THIAGO CIONEK TRA BRASILE, POLONIA E IL MODENA

Brasile e Polonia. Due realtà agli antipodi dal punto di vista fisico, culturale e anche calcistico. Il sole, il mare e il ‘football bailado’ del paese sudamericano, le grandi pianure e il calcio pratico e potente di quello dell’est Europa. Due culture lontane che però si incontrano nel difensore del Modena Thiago Cionek, brasiliano di nascita, ma con importanti radici polacche. “I mie bisnonni venivano dalla Polonia – racconta Cionek – io però sono nato nel sud del Brasile, a Curitiba, dove ci sono tanti discendenti di europei, anche di italiani, emigrati in Sudamerica nell’800”.

Calcisticamente parlando cosa significa il sud del Brasile?
Significa tante squadre importanti. Solo a Curitiba ce ne sono tre: l’Atletico Paranaense, il cui stadio sarà utilizzato anche per i mondiali, il Curitiba e il Paranà che è la squadra per cui tifo, ma che al momento è in serie B.

Si sente spesso dire che in Brasile si comincia a giocare a calcio per le strade e sulle spiagge. E’ ancora così?
Si, non è un mito. Adesso però succede molto di meno visto che ci sono più campi per giocare e le cose stanno un po’ cambiando. Quando ho iniziato io però si cominciava proprio così, con gli amici per la strada o a scuola. Io poi sono stato notato da alcuni osservatori e sono entrato nel settore giovanile del Curitiba. Da lì sono passato a una squadra di serie C, a 2000 km dalla mia città, e successivamente ad una di B ancora più lontana.

Come sono le scuole calcio in Brasile?
Sono qualcosa di particolare. Lì le squadre di serie A investono molto sui settori giovanili e già a 14 anni ci si allena due volte al giorno. Realtà come il Cruzeiro o il Gremio hanno delle scuole calcio in cui i ragazzi restano lì anche a pranzo e a cena, vivono a contatto col calcio 24 ore su 24. Da noi tutti vogliono giocare a pallone perchè è uno sport semplice. Da bambini basta una palla o qualcosa che le somigli, come una lattina, per poterci giocare.

Chi erano i tuoi campioni preferiti?
In Brasile, ogni anno, c’è un campione nuovo che sale alla ribalta. Il primo mondiale che ho seguito è stato quello del ‘94, quindi ricordo Romario che dicevano avesse vinto il titolo da solo. Poi successivamente Ronaldo, Ronaldinho, i grandi difensori.
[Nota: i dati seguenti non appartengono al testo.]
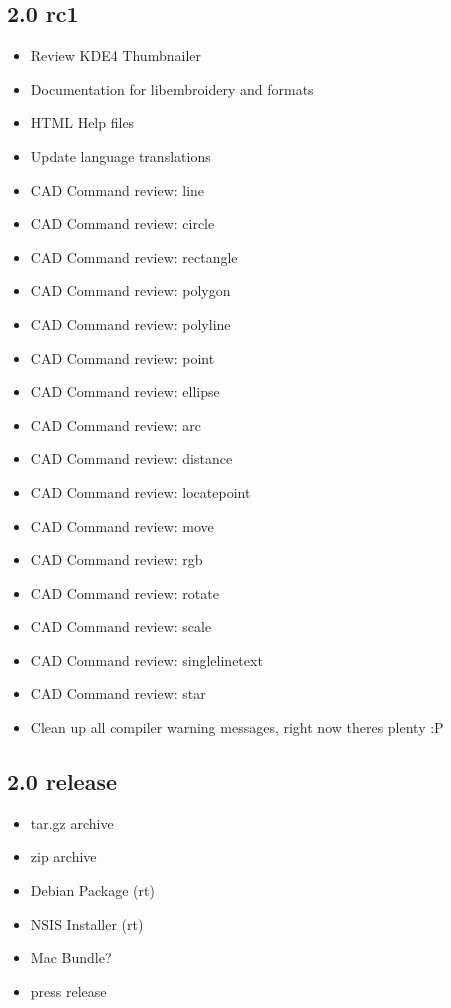 \documentclass[11pt]{report}
\begin{document}
\subsection{2.0 rc1}

\begin{itemize}
\item Review KDE4 Thumbnailer
\item Documentation for libembroidery and formats
\item HTML Help files
\item Update language translations
\item CAD Command review: line
\item CAD Command review: circle
\item CAD Command review: rectangle
\item CAD Command review: polygon
\item CAD Command review: polyline
\item CAD Command review: point
\item CAD Command review: ellipse
\item CAD Command review: arc
\item CAD Command review: distance
\item CAD Command review: locatepoint
\item CAD Command review: move
\item CAD Command review: rgb
\item CAD Command review: rotate
\item CAD Command review: scale
\item CAD Command review: singlelinetext
\item CAD Command review: star
\item Clean up all compiler warning messages, right now theres plenty :P
\end{itemize}

\subsection{2.0 release}

\begin{itemize}
\item tar.gz archive
\item zip archive
\item Debian Package (rt)
\item NSIS Installer (rt)
\item Mac Bundle?
\item press release
\end{itemize}
\end{document}
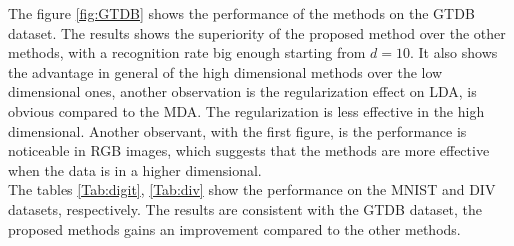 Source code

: \documentclass{siamltex}
\begin{document}
\begin{table}[H]
\centering
{}
\caption{Performance of methods per different subspace dimension on the DIV dataset.}
\label{Tab:div}
\end{table}

\noindent
The figure \ref{fig:GTDB} shows the performance of the methods on the GTDB dataset. The results shows the superiority of the proposed method over the other methods, with a recognition rate big enough starting from $d=10$. It also shows the advantage in general of the high dimensional methods over the low dimensional ones, another observation is the regularization effect on LDA, is obvious compared to the MDA. The regularization is less effective in the high dimensional.
Another observant, with the first figure, is the performance is noticeable in RGB images, which suggests that the methods are more effective when the data is in a higher dimensional.\\
The tables \ref{Tab:digit}, \ref{Tab:div} show the performance on the MNIST and DIV datasets, respectively. The results are consistent with the GTDB dataset, the proposed methods gains an improvement compared to the other methods.
\end{document}
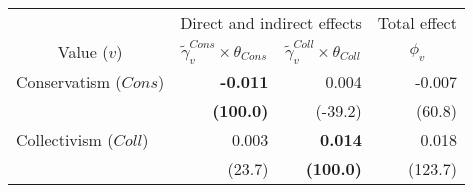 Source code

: 
\begin{tabular}{lrrr}
\toprule
\multicolumn{1}{c}{ } & \multicolumn{2}{c}{Direct and indirect effects} & \multicolumn{1}{c}{Total effect} \\
\cmidrule(l{3pt}r{3pt}){2-3} \cmidrule(l{3pt}r{3pt}){4-4}
\multicolumn{1}{c}{Value ($v$)} & \multicolumn{1}{c}{$\widetilde{\gamma}^{Cons}_v \times \theta_{Cons}$} & \multicolumn{1}{c}{$\widetilde{\gamma}^{Coll}_v \times \theta_{Coll}$} & \multicolumn{1}{c}{${\phi}_v$}\\
\midrule
Conservatism ($Cons$) & \textbf{-0.011} & 0.004 & -0.007\\
 & \textbf{(100.0)} & (-39.2) & (60.8)\\
Collectivism ($Coll$) & 0.003 & \textbf{0.014} & 0.018\\
 & (23.7) & \textbf{(100.0)} & (123.7)\\
\bottomrule
\end{tabular}
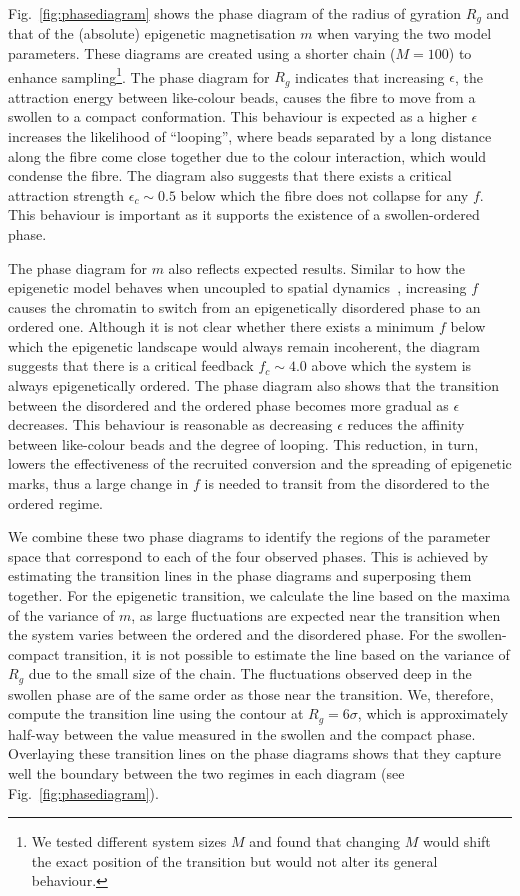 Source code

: \documentclass[12pt]{article}
\begin{document}
Fig.~\ref{fig:phasediagram} shows the phase diagram of the radius of gyration $R_g$ and that of the (absolute) epigenetic magnetisation $m$ when varying the two model parameters. These diagrams are created using a shorter chain ($M = 100$) to enhance sampling\footnote{We tested different system sizes $M$ and found that changing $M$ would shift the exact position of the transition but would not alter its general behaviour.}. The phase diagram for $R_g$ indicates that increasing $\epsilon$, the attraction energy between like-colour beads, causes the fibre to move from a swollen to a compact conformation. This behaviour is expected as a higher $\epsilon$ increases the likelihood of ``looping'', where beads separated by a long distance along the fibre come close together due to the colour interaction, which would condense the fibre. The diagram also suggests that there exists a critical attraction strength $\epsilon_c \sim 0.5$ below which the fibre does not collapse for any $f$. This behaviour is important as it supports the existence of a swollen-ordered phase. 

The phase diagram for $m$ also reflects expected results. Similar to how the epigenetic model behaves when uncoupled to spatial dynamics~\cite{dodd2007}, increasing $f$ causes the chromatin to switch from an epigenetically disordered phase to an ordered one. Although it is not clear whether there exists a minimum $f$ below which the epigenetic landscape would always remain incoherent, the diagram suggests that there is a critical feedback $f_c \sim 4.0$  above which the system is always epigenetically ordered. The phase diagram also shows that the transition between the disordered and the ordered phase becomes more gradual as $\epsilon$ decreases. This behaviour is reasonable as decreasing $\epsilon$ reduces the affinity between like-colour beads and the degree of looping. This reduction, in turn, lowers the effectiveness of the recruited conversion and the spreading of epigenetic marks, thus a large change in $f$ is needed to transit from the disordered to the ordered regime.

We combine these two phase diagrams to identify the regions of the parameter space that correspond to each of the four observed phases. This is achieved by estimating the transition lines in the phase diagrams and superposing them together. For the epigenetic transition, we calculate the line based on the maxima of the variance of $m$, as large fluctuations are expected near the transition when the system varies between the ordered and the disordered phase. For the swollen-compact transition, it is not possible to estimate the line based on the variance of $R_g$ due to the small size of the chain. The fluctuations observed deep in the swollen phase are of the same order as those near the transition. We, therefore, compute the transition line using the contour at $R_g  = 6\sigma$, which is approximately half-way between the value measured in the swollen and the compact phase. Overlaying these transition lines on the phase diagrams shows that they capture well the boundary between the two regimes in each diagram (see Fig.~\ref{fig:phasediagram}).
\end{document}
Tutti giocatori a cui ispirarsi come modelli.

Come è nata l’occasione di trasferirti in Polonia?
Mi ha visto giocare un procuratore italiano, Gabriele Giuffrida, il quale, sapendo che avevo la possibilità di ottenere la cittadinanza polacca, mi ha portato là tramite Boniek. Ho giocato quattro anni nello Jagellonia, in serie A. Abbiamo vinto una coppa di Polonia e fatto due volte i preliminari di Uefa, risultati mai ottenuti prima da quella società.

Come ti sei trovato in Polonia?
Benissimo. Ho avuto l’occasione di conoscere le mie origini, i miei famigliari che ancora vivono in Polonia. E lì ho conosciuto anche la mia attuale ragazza. Il calcio polacco vive ancora del ricordo degli anni ‘70, ‘80, di giocatori come Lato e Boniek, ma sta anche cambiando la mentalità e sta crescendo molto.
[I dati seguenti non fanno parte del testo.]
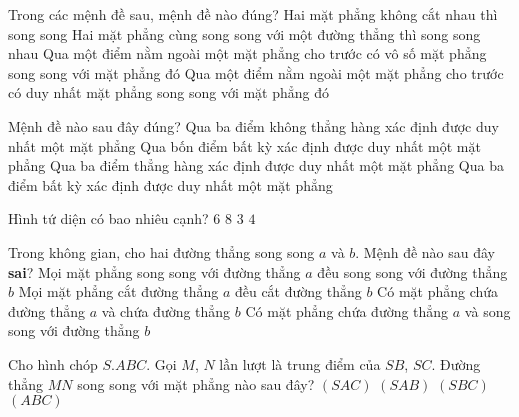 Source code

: \begin{ex}%
Trong các mệnh đề sau, mệnh đề nào đúng?
\choice
{Hai mặt phẳng không cắt nhau thì song song}
{Hai mặt phẳng cùng song song với một đường thẳng thì song song nhau}
{Qua một điểm nằm ngoài một mặt phẳng cho trước có vô số mặt phẳng song song với mặt phẳng đó}
{\True Qua một điểm nằm ngoài một mặt phẳng cho trước có duy nhất mặt phẳng song song với mặt phẳng đó}
\end{ex}

\begin{ex}%
Mệnh đề nào sau đây đúng?
\choice
{\True Qua ba điểm không thẳng hàng xác định được duy nhất một mặt phẳng}
{Qua bốn điểm bất kỳ xác định được duy nhất một mặt phẳng}
{Qua ba điểm thẳng hàng xác định được duy nhất một mặt phẳng}
{Qua ba điểm bất kỳ xác định được duy nhất một mặt phẳng}
\end{ex}

\begin{ex}%
Hình tứ diện có bao nhiêu cạnh?
\choice
{\True $6$}
{$8$}
{$3$}
{$4$}
\end{ex}

\begin{ex}%
Trong không gian, cho hai đường thẳng song song $a$ và $b$. Mệnh đề nào sau đây \textbf{sai}?
\choice
{\True Mọi mặt phẳng song song với đường thẳng $a$ đều song song với đường thẳng $b$}
{Mọi mặt phẳng cắt đường thẳng $a$ đều cắt đường thẳng $b$}
{Có mặt phẳng chứa đường thẳng $a$ và chứa đường thẳng $b$}
{Có mặt phẳng chứa đường thẳng $a$ và song song với đường thẳng $b$}
\end{ex}

\begin{ex}%
Cho hình chóp $S.ABC$. Gọi $M$, $N$ lần lượt là trung điểm của $SB$, $SC$. Đường thẳng $MN$ song song với mặt phẳng nào sau đây?
\choice
{$(SAC)$}
{$(SAB)$}
{$(SBC)$}
{\True $(ABC)$}
\end{ex}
Un anno e mezzo fa il tuo arrivo in Italia…
Mi ha ingaggiato il Padova con un contratto di tre anni. Poi la scorsa estate è cambiato tutto, presidente, dirigenza e progetto, e io ho avuto l’occasione di venire a Modena. Osuji e Colombi me ne avevano parlato bene. Abito in centro con la mia ragazza, la città è molto carina e sono davvero contento.
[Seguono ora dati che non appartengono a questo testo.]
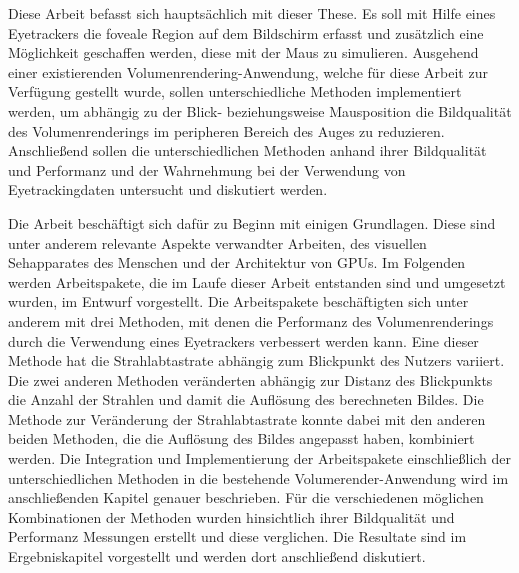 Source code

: Diese Arbeit befasst sich hauptsächlich mit dieser These.
Es soll mit Hilfe eines Eyetrackers die foveale Region auf dem Bildschirm erfasst und zusätzlich eine Möglichkeit geschaffen werden, diese mit der Maus zu simulieren.
Ausgehend einer existierenden Volumenrendering-Anwendung, welche für diese Arbeit zur Verfügung gestellt wurde, sollen unterschiedliche Methoden implementiert werden, um abhängig zu der Blick- beziehungsweise Mausposition die Bildqualität des Volumenrenderings im peripheren Bereich des Auges zu reduzieren.
Anschließend sollen die unterschiedlichen Methoden anhand ihrer Bildqualität und Performanz und der Wahrnehmung bei der Verwendung von Eyetrackingdaten untersucht und diskutiert werden.

Die Arbeit beschäftigt sich dafür zu Beginn mit einigen Grundlagen. 
Diese sind unter anderem relevante Aspekte verwandter Arbeiten, des visuellen Sehapparates des Menschen und der Architektur von GPUs.
Im Folgenden werden Arbeitspakete, die im Laufe dieser Arbeit entstanden sind und umgesetzt wurden, im Entwurf vorgestellt.
Die Arbeitspakete beschäftigten sich unter anderem mit drei Methoden, mit denen die Performanz des Volumenrenderings durch die Verwendung eines Eyetrackers verbessert werden kann.
Eine dieser Methode hat die Strahlabtastrate abhängig zum Blickpunkt des Nutzers variiert.
Die zwei anderen Methoden veränderten abhängig zur Distanz des Blickpunkts die Anzahl der Strahlen und damit die Auflösung des berechneten Bildes.
Die Methode zur Veränderung der Strahlabtastrate konnte dabei mit den anderen beiden Methoden, die die Auflösung des Bildes angepasst haben, kombiniert werden.
Die Integration und Implementierung der Arbeitspakete einschließlich der unterschiedlichen Methoden in die bestehende Volumerender-Anwendung wird im anschließenden Kapitel genauer beschrieben.
Für die verschiedenen möglichen Kombinationen der Methoden wurden hinsichtlich ihrer Bildqualität und Performanz Messungen erstellt und diese verglichen.
Die Resultate sind im Ergebniskapitel vorgestellt und werden dort anschließend diskutiert.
Tu sei anche appassionato di pallavolo. Sei già andato al palazzetto?
Si, lo ero già in Brasile, ma lì non avevo mai avuto occasione di vedere grandi campioni. Il Brasile è fortissimo soprattutto come nazionale. Qui ho scambiato la maglia con Bartman, nazionale polacco molto apprezzato in Polonia, e ho conosciuto Bruninho. Quando posso al palazzetto ci vado.

Sport a parte cosa ti piace fare?
Andare in giro e scoprire città nuove. Questo è un paese bellissimo con tanta storia e tante città da conoscere.

In estate il tuo Brasile ospita i Mondiali. Chi vince secondo te?
La Polonia non si è qualificata, quindi tutto il mio tifo sarà per il Brasile. Spero di riuscire ad andare a vedere qualche partita. In Brasile non hanno mai dimenticato la sconfitta in finale del ‘50 in un Maracanà con 200 mila spettatori. Speriamo di riuscire a tornare in finale e questa volta di vincerla.